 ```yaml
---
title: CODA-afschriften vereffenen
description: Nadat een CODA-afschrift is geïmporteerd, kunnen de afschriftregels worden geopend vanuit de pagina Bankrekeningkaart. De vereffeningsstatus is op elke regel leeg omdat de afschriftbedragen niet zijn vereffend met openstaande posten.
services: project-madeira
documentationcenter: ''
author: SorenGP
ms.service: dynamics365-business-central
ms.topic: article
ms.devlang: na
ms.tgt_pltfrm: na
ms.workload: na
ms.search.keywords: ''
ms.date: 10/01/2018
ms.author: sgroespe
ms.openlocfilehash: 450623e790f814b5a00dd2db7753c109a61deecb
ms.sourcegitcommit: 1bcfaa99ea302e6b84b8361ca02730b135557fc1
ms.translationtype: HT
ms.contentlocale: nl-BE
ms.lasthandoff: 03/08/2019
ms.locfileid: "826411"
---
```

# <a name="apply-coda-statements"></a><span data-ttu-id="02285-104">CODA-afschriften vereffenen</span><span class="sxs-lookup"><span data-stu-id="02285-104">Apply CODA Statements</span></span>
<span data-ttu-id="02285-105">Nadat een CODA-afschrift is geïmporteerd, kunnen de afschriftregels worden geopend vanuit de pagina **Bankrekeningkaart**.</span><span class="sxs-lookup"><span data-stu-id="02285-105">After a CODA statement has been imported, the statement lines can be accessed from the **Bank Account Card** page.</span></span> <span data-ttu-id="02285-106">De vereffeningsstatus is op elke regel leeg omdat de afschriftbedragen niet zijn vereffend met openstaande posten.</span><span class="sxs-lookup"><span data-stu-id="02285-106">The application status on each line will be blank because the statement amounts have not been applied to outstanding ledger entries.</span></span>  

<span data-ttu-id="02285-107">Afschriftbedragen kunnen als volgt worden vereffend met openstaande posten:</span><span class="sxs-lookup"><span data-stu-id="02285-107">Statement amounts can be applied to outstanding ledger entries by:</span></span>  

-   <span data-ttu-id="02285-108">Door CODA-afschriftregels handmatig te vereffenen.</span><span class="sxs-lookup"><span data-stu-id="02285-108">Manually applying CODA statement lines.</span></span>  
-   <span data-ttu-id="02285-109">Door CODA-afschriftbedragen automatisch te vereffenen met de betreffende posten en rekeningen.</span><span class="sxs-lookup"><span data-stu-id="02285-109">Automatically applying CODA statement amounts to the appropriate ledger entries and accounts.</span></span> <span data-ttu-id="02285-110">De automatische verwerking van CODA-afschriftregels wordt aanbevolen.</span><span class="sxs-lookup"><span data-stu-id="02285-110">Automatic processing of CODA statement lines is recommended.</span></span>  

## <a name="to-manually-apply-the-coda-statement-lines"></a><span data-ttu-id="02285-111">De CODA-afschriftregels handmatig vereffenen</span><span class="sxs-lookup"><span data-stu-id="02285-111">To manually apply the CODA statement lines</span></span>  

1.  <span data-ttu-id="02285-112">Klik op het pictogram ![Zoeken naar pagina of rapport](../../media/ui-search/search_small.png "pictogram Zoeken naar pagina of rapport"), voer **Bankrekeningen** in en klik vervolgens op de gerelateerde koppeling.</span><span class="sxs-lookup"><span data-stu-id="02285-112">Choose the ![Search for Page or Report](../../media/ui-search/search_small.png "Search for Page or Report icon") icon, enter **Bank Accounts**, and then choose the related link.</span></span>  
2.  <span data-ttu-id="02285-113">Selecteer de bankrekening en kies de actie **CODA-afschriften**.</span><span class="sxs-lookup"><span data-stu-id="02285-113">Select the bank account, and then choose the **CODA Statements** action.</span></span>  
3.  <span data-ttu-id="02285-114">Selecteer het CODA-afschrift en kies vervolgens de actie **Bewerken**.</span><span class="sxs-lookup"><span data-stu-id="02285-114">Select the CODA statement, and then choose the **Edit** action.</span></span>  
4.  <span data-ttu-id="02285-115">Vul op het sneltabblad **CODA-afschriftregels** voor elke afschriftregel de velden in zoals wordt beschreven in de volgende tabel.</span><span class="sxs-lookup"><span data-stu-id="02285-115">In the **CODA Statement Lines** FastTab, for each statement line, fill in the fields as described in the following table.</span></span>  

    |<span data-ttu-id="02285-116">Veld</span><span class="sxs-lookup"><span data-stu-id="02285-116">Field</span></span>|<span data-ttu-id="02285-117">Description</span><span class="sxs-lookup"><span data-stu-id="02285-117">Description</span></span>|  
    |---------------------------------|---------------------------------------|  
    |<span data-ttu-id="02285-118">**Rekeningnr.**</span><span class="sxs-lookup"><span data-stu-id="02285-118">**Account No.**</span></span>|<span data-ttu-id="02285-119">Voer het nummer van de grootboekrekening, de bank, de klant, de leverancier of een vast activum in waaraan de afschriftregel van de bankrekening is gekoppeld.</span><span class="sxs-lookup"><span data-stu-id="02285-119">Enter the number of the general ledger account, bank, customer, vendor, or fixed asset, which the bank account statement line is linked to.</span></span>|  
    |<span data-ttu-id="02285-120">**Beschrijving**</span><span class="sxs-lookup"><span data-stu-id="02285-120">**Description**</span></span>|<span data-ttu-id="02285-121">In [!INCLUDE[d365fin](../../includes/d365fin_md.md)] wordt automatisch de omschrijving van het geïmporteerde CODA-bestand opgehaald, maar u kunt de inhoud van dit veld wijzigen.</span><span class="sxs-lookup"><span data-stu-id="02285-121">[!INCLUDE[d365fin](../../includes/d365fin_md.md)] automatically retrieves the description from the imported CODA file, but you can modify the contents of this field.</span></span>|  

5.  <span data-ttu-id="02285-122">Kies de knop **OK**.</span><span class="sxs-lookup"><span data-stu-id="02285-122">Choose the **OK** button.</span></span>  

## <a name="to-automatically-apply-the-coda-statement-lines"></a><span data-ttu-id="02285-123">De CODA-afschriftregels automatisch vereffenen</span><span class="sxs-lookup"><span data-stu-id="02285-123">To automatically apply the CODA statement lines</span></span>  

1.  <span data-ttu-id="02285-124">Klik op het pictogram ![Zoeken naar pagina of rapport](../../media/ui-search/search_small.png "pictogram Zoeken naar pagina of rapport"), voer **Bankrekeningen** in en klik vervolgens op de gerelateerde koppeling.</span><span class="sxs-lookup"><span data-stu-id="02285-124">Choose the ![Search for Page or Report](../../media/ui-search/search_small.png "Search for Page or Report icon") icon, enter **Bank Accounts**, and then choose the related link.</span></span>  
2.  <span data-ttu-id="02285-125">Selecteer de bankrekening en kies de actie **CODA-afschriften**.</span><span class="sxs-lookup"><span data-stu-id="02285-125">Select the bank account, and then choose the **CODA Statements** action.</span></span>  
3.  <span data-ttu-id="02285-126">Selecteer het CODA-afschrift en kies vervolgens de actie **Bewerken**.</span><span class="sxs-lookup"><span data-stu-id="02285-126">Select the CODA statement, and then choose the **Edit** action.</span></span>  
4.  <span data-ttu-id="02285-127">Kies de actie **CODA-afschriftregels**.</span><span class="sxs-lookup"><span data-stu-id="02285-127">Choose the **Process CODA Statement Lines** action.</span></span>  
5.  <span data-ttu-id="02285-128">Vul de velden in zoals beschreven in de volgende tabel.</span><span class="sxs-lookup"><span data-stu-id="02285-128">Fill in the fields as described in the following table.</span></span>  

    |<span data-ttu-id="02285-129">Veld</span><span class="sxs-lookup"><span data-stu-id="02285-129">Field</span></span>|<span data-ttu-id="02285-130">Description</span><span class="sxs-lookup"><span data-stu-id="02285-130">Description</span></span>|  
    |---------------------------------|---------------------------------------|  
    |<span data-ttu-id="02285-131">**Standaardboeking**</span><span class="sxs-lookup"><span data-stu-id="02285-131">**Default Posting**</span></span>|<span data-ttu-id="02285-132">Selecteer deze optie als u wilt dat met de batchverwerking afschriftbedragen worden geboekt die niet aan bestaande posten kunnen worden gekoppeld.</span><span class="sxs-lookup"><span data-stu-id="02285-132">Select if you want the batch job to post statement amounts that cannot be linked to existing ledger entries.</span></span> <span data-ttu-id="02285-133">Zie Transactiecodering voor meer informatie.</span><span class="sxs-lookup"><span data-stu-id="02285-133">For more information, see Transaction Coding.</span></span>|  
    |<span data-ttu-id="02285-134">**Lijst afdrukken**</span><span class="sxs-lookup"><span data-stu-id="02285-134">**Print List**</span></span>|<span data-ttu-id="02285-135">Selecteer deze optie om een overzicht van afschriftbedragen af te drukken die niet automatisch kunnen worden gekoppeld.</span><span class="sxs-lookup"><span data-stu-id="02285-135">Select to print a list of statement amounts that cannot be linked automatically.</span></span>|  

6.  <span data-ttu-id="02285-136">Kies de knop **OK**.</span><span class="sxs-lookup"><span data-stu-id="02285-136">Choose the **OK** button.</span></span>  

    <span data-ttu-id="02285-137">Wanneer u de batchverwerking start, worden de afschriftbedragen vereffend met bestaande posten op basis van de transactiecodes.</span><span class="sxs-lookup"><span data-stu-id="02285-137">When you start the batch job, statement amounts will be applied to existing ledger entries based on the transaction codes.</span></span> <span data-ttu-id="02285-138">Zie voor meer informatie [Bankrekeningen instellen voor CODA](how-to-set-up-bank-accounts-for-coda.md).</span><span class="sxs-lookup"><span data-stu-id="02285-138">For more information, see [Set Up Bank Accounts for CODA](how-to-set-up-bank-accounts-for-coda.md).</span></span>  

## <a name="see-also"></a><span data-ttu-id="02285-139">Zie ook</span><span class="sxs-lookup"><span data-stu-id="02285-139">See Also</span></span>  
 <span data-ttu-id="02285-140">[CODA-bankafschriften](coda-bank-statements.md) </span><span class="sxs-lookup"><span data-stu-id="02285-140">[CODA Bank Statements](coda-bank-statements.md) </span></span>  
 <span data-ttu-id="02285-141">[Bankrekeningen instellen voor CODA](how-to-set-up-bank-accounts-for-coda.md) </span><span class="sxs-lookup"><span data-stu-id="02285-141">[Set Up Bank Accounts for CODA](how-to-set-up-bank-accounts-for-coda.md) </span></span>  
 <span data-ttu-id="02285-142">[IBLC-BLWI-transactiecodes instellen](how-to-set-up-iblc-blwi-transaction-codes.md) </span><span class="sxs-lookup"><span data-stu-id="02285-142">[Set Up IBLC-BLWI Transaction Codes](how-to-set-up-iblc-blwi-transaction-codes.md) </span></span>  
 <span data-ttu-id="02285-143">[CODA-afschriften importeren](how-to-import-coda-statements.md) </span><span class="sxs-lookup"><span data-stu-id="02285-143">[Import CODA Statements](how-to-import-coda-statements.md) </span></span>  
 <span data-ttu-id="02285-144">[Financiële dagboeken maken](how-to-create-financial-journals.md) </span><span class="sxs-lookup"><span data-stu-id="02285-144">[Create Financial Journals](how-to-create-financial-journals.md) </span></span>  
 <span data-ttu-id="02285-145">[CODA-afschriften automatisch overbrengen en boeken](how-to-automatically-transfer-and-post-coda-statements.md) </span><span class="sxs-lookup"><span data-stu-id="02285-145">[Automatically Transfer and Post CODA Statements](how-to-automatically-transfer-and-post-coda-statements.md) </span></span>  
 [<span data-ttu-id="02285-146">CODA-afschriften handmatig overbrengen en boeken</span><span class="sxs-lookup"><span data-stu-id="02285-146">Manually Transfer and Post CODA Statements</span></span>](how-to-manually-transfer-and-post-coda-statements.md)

* Work required *
Your reply should be nothing but the lines from the one containing "Bank Statements](coda-bank-statements.md) </span></span>" through the last line above, copied exactly; please include both ends.

* Answer box *
 <span data-ttu-id="02285-140">[CODA-bankafschriften](coda-bank-statements.md) </span><span class="sxs-lookup"><span data-stu-id="02285-140">[CODA Bank Statements](coda-bank-statements.md) </span></span>  
 <span data-ttu-id="02285-141">[Bankrekeningen instellen voor CODA](how-to-set-up-bank-accounts-for-coda.md) </span><span class="sxs-lookup"><span data-stu-id="02285-141">[Set Up Bank Accounts for CODA](how-to-set-up-bank-accounts-for-coda.md) </span></span>  
 <span data-ttu-id="02285-142">[IBLC-BLWI-transactiecodes instellen](how-to-set-up-iblc-blwi-transaction-codes.md) </span><span class="sxs-lookup"><span data-stu-id="02285-142">[Set Up IBLC-BLWI Transaction Codes](how-to-set-up-iblc-blwi-transaction-codes.md) </span></span>  
 <span data-ttu-id="02285-143">[CODA-afschriften importeren](how-to-import-coda-statements.md) </span><span class="sxs-lookup"><span data-stu-id="02285-143">[Import CODA Statements](how-to-import-coda-statements.md) </span></span>  
 <span data-ttu-id="02285-144">[Financiële dagboeken maken](how-to-create-financial-journals.md) </span><span class="sxs-lookup"><span data-stu-id="02285-144">[Create Financial Journals](how-to-create-financial-journals.md) </span></span>  
 <span data-ttu-id="02285-145">[CODA-afschriften automatisch overbrengen en boeken](how-to-automatically-transfer-and-post-coda-statements.md) </span><span class="sxs-lookup"><span data-stu-id="02285-145">[Automatically Transfer and Post CODA Statements](how-to-automatically-transfer-and-post-coda-statements.md) </span></span>  
 [<span data-ttu-id="02285-146">CODA-afschriften handmatig overbrengen en boeken</span><span class="sxs-lookup"><span data-stu-id="02285-146">Manually Transfer and Post CODA Statements</span></span>](how-to-manually-transfer-and-post-coda-statements.md)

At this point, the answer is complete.